## The problem:
I would like every record below transcribed exactly as it is.

## Supplied records:
------------------------------------
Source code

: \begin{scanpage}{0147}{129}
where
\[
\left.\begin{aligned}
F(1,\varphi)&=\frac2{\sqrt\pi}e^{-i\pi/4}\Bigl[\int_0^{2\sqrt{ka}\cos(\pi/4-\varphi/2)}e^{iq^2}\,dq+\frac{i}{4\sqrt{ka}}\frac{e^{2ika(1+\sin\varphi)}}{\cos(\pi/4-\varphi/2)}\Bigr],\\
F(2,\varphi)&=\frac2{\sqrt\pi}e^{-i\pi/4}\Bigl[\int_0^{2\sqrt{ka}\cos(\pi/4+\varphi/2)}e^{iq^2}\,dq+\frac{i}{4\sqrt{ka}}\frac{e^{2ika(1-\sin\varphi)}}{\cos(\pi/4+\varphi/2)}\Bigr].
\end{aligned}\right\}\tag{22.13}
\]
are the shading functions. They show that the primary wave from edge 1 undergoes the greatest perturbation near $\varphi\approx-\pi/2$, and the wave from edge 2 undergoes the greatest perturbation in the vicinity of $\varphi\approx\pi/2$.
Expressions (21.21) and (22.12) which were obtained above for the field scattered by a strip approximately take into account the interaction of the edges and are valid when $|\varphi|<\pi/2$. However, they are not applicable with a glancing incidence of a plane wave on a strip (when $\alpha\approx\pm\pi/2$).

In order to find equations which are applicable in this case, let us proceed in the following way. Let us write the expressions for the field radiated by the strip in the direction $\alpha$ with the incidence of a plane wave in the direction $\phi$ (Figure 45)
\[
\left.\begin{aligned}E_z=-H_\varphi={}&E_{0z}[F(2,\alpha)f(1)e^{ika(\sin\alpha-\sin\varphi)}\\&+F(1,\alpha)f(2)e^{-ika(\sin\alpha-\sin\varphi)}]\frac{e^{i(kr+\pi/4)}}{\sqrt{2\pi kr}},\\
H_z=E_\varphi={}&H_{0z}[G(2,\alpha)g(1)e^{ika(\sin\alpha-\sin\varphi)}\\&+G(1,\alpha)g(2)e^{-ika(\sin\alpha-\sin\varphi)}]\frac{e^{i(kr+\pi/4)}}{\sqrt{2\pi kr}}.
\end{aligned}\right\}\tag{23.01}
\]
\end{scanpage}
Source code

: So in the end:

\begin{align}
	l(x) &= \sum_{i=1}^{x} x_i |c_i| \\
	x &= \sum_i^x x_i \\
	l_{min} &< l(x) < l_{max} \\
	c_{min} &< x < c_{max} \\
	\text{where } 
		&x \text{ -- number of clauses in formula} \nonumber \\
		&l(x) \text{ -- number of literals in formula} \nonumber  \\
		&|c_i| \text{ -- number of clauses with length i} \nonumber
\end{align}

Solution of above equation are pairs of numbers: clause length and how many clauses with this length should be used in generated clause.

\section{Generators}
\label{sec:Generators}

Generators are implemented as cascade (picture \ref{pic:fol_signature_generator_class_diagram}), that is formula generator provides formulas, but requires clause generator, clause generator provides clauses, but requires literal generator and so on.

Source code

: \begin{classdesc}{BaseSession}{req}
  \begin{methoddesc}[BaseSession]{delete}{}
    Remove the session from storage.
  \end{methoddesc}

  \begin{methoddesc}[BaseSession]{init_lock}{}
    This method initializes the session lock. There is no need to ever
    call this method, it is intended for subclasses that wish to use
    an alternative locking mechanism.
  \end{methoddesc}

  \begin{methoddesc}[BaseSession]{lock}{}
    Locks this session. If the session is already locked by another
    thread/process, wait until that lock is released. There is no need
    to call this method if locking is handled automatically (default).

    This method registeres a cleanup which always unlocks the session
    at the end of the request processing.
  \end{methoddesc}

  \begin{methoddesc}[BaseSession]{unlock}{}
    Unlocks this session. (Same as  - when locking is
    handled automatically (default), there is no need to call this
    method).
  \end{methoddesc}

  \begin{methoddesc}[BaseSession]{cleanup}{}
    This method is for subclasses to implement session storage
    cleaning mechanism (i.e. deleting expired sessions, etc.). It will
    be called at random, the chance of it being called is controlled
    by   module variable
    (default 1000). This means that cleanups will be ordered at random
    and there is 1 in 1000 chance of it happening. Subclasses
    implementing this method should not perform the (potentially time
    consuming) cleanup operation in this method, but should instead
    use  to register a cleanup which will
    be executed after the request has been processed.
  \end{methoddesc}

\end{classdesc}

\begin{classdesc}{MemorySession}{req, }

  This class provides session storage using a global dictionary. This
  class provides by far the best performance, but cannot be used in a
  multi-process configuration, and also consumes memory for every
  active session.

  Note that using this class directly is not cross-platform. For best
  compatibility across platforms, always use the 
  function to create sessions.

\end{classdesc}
------------------------------------
## Result for this exercise:
Source code

: \begin{scanpage}{0147}{129}
where
\[
\left.\begin{aligned}
F(1,\varphi)&=\frac2{\sqrt\pi}e^{-i\pi/4}\Bigl[\int_0^{2\sqrt{ka}\cos(\pi/4-\varphi/2)}e^{iq^2}\,dq+\frac{i}{4\sqrt{ka}}\frac{e^{2ika(1+\sin\varphi)}}{\cos(\pi/4-\varphi/2)}\Bigr],\\
F(2,\varphi)&=\frac2{\sqrt\pi}e^{-i\pi/4}\Bigl[\int_0^{2\sqrt{ka}\cos(\pi/4+\varphi/2)}e^{iq^2}\,dq+\frac{i}{4\sqrt{ka}}\frac{e^{2ika(1-\sin\varphi)}}{\cos(\pi/4+\varphi/2)}\Bigr].
\end{aligned}\right\}\tag{22.13}
\]
are the shading functions. They show that the primary wave from edge 1 undergoes the greatest perturbation near $\varphi\approx-\pi/2$, and the wave from edge 2 undergoes the greatest perturbation in the vicinity of $\varphi\approx\pi/2$.
Expressions (21.21) and (22.12) which were obtained above for the field scattered by a strip approximately take into account the interaction of the edges and are valid when $|\varphi|<\pi/2$. However, they are not applicable with a glancing incidence of a plane wave on a strip (when $\alpha\approx\pm\pi/2$).

In order to find equations which are applicable in this case, let us proceed in the following way. Let us write the expressions for the field radiated by the strip in the direction $\alpha$ with the incidence of a plane wave in the direction $\phi$ (Figure 45)
\[
\left.\begin{aligned}E_z=-H_\varphi={}&E_{0z}[F(2,\alpha)f(1)e^{ika(\sin\alpha-\sin\varphi)}\\&+F(1,\alpha)f(2)e^{-ika(\sin\alpha-\sin\varphi)}]\frac{e^{i(kr+\pi/4)}}{\sqrt{2\pi kr}},\\
H_z=E_\varphi={}&H_{0z}[G(2,\alpha)g(1)e^{ika(\sin\alpha-\sin\varphi)}\\&+G(1,\alpha)g(2)e^{-ika(\sin\alpha-\sin\varphi)}]\frac{e^{i(kr+\pi/4)}}{\sqrt{2\pi kr}}.
\end{aligned}\right\}\tag{23.01}
\]
\end{scanpage}
Source code

: So in the end:

\begin{align}
	l(x) &= \sum_{i=1}^{x} x_i |c_i| \\
	x &= \sum_i^x x_i \\
	l_{min} &< l(x) < l_{max} \\
	c_{min} &< x < c_{max} \\
	\text{where } 
		&x \text{ -- number of clauses in formula} \nonumber \\
		&l(x) \text{ -- number of literals in formula} \nonumber  \\
		&|c_i| \text{ -- number of clauses with length i} \nonumber
\end{align}

Solution of above equation are pairs of numbers: clause length and how many clauses with this length should be used in generated clause.

\section{Generators}
\label{sec:Generators}

Generators are implemented as cascade (picture \ref{pic:fol_signature_generator_class_diagram}), that is formula generator provides formulas, but requires clause generator, clause generator provides clauses, but requires literal generator and so on.

Source code

: \begin{classdesc}{BaseSession}{req}
  \begin{methoddesc}[BaseSession]{delete}{}
    Remove the session from storage.
  \end{methoddesc}

  \begin{methoddesc}[BaseSession]{init_lock}{}
    This method initializes the session lock. There is no need to ever
    call this method, it is intended for subclasses that wish to use
    an alternative locking mechanism.
  \end{methoddesc}

  \begin{methoddesc}[BaseSession]{lock}{}
    Locks this session. If the session is already locked by another
    thread/process, wait until that lock is released. There is no need
    to call this method if locking is handled automatically (default).

    This method registeres a cleanup which always unlocks the session
    at the end of the request processing.
  \end{methoddesc}

  \begin{methoddesc}[BaseSession]{unlock}{}
    Unlocks this session. (Same as  - when locking is
    handled automatically (default), there is no need to call this
    method).
  \end{methoddesc}

  \begin{methoddesc}[BaseSession]{cleanup}{}
    This method is for subclasses to implement session storage
    cleaning mechanism (i.e. deleting expired sessions, etc.). It will
    be called at random, the chance of it being called is controlled
    by   module variable
    (default 1000). This means that cleanups will be ordered at random
    and there is 1 in 1000 chance of it happening. Subclasses
    implementing this method should not perform the (potentially time
    consuming) cleanup operation in this method, but should instead
    use  to register a cleanup which will
    be executed after the request has been processed.
  \end{methoddesc}

\end{classdesc}

\begin{classdesc}{MemorySession}{req, }

  This class provides session storage using a global dictionary. This
  class provides by far the best performance, but cannot be used in a
  multi-process configuration, and also consumes memory for every
  active session.

  Note that using this class directly is not cross-platform. For best
  compatibility across platforms, always use the 
  function to create sessions.

\end{classdesc}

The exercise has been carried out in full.